● **TASK INPUT**
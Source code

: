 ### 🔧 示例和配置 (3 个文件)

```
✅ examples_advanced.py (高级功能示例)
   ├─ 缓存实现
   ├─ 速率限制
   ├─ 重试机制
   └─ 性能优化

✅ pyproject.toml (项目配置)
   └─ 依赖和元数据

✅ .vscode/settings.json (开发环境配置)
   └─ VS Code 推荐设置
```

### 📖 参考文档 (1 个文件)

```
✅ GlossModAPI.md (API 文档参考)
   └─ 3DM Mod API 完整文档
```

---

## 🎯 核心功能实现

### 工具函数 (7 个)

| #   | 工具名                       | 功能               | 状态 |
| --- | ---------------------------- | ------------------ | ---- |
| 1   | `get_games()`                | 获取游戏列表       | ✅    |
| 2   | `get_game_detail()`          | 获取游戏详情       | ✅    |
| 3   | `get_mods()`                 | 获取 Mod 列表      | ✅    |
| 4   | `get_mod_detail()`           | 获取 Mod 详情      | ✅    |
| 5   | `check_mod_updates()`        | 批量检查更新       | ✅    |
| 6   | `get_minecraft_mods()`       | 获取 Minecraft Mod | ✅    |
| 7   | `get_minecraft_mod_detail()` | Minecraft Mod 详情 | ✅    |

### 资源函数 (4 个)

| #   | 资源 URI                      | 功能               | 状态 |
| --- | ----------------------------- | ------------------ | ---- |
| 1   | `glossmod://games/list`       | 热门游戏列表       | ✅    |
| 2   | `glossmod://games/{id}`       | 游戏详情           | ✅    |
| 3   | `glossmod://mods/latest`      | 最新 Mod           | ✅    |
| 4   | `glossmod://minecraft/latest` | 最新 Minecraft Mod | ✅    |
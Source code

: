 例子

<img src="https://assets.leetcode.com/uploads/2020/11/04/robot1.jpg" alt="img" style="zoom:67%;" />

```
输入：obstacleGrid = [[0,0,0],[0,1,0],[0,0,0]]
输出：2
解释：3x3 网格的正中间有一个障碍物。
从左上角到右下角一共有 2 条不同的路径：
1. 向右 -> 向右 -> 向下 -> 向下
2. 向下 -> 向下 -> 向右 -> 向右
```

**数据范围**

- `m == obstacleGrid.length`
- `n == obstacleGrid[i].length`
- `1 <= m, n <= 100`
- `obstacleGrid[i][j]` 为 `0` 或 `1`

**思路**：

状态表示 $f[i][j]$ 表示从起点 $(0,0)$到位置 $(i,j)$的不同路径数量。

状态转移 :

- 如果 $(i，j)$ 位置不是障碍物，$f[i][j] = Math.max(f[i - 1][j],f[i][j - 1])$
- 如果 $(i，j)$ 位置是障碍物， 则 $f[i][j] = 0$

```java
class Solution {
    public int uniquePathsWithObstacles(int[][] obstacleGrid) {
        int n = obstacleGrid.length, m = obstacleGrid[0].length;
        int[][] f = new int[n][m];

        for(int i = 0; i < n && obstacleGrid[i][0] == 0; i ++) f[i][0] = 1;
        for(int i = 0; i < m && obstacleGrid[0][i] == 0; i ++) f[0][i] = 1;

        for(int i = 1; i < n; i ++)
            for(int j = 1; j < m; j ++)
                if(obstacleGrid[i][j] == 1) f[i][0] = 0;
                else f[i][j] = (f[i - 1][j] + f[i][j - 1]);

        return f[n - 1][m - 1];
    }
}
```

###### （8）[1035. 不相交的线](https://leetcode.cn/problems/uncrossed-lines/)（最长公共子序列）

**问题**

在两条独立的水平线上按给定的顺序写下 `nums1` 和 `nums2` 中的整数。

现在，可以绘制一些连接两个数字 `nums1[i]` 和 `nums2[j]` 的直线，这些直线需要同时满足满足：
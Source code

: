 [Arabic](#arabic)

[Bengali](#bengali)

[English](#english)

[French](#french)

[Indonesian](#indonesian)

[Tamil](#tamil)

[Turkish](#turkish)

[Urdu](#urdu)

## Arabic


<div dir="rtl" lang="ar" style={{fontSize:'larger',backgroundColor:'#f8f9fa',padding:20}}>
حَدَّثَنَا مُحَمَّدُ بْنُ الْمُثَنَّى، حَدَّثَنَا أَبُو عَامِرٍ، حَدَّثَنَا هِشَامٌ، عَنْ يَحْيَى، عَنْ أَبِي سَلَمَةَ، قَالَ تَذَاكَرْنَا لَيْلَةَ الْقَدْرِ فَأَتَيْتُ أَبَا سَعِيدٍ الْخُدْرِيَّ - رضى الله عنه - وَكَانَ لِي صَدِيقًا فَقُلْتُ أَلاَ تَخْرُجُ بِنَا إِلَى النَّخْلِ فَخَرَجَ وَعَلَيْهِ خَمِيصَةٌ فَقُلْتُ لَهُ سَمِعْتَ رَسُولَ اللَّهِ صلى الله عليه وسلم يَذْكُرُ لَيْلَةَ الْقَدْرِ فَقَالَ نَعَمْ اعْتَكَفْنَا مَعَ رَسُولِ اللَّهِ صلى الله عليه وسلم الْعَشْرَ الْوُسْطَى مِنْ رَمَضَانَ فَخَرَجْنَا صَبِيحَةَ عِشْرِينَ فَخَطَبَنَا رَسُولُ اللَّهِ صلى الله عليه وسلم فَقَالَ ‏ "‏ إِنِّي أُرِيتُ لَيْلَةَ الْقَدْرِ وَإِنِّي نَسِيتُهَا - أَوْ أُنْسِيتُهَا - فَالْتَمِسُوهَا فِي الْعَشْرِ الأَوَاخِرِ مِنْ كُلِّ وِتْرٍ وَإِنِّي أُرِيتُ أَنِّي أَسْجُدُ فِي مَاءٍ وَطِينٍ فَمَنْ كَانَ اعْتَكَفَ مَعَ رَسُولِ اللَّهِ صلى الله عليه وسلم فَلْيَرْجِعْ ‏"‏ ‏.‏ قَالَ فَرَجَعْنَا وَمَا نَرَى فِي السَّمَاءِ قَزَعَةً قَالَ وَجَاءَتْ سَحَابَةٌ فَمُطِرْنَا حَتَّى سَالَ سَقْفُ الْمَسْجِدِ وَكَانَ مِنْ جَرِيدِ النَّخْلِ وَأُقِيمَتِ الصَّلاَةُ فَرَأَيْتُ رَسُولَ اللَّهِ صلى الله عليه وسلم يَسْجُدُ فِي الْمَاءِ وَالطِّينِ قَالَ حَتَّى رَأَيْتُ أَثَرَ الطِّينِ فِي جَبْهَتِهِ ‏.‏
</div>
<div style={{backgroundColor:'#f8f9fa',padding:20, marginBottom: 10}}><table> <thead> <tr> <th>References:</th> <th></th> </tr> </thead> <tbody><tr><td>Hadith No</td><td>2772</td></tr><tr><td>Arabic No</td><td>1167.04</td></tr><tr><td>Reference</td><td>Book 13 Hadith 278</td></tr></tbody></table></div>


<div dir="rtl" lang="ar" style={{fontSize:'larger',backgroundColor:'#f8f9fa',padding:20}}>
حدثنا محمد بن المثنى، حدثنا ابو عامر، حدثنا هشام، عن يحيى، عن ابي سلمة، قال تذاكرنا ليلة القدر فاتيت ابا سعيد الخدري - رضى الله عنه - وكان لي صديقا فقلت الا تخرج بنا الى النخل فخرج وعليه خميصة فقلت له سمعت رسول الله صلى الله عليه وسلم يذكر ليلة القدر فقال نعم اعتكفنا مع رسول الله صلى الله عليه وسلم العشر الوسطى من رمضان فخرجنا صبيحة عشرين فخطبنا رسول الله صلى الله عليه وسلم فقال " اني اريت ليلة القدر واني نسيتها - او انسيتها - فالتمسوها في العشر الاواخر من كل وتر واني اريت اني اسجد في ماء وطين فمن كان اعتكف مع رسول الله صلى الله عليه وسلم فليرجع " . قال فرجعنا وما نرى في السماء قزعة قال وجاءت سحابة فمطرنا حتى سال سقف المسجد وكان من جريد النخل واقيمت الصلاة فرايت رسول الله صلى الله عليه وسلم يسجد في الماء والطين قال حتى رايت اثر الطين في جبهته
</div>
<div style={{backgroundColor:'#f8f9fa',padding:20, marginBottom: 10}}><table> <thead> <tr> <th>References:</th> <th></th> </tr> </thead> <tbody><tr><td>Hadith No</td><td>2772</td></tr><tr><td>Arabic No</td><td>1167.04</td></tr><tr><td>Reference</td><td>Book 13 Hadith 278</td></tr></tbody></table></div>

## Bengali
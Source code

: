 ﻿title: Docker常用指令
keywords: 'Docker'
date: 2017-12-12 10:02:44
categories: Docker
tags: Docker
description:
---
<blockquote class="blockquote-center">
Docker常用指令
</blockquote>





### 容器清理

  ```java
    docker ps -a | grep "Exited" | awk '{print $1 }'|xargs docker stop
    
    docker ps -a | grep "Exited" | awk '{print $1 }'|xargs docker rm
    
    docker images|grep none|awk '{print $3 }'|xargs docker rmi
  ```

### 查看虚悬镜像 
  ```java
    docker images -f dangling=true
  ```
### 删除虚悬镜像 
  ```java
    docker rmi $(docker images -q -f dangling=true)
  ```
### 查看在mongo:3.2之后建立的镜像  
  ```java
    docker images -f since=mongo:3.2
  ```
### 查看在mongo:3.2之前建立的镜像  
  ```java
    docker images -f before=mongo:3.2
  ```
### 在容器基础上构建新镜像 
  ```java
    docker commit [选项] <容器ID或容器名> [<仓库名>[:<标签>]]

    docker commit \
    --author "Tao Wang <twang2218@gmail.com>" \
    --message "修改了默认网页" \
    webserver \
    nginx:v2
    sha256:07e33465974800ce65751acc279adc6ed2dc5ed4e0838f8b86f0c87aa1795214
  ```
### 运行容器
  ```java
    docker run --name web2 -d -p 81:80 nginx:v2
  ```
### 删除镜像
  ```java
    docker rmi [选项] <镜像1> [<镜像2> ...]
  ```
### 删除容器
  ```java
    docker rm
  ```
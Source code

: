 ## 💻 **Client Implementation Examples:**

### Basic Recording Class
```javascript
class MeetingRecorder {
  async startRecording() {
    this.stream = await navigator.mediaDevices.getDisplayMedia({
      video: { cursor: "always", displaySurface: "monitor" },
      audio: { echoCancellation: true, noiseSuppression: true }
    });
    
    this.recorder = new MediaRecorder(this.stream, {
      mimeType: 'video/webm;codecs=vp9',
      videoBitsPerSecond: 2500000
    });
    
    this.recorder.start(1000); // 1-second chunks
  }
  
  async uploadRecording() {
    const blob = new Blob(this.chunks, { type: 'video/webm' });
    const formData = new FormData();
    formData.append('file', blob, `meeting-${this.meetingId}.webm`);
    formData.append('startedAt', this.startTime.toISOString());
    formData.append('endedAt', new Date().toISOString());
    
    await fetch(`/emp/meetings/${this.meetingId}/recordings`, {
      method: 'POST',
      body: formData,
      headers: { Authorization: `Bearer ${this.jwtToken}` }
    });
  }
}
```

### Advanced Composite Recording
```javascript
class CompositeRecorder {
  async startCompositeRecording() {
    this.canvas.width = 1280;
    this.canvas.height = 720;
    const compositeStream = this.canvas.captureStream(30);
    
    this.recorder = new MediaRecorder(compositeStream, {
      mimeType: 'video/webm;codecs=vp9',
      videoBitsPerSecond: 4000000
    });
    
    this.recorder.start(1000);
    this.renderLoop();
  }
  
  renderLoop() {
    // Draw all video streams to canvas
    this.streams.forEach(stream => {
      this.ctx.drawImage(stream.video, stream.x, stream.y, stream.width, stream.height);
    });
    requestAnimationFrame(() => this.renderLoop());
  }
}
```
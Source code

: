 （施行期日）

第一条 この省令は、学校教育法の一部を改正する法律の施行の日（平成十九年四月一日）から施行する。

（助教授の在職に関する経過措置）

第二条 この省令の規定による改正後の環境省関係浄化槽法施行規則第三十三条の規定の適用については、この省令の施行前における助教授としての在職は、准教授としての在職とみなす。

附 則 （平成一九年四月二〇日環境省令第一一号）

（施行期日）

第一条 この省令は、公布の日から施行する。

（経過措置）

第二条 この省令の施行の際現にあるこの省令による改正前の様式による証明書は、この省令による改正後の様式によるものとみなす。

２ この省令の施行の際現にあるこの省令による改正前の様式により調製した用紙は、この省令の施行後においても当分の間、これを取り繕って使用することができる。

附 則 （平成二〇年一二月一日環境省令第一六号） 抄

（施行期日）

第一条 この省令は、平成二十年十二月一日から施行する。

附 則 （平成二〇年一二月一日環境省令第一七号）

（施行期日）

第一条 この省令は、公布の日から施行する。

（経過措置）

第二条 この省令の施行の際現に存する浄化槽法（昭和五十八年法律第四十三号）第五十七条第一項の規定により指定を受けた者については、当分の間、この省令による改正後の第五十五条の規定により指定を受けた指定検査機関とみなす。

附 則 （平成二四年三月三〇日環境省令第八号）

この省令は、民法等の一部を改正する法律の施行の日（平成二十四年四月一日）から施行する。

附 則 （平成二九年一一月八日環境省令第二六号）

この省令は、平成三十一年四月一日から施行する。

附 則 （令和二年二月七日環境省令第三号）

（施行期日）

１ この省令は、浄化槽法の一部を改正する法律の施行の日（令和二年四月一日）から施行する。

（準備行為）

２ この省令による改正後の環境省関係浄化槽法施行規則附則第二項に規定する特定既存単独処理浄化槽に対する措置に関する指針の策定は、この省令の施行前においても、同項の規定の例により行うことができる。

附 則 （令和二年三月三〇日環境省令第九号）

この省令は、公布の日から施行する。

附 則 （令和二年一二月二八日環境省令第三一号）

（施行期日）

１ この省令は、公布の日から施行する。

● **EXERCISE DESCRIPTION**
Working through the records, find each line containing the word "height" and copy it.

● **RESPONSE AREA**
    this.canvas.height = 720;
      this.ctx.drawImage(stream.video, stream.x, stream.y, stream.width, stream.height);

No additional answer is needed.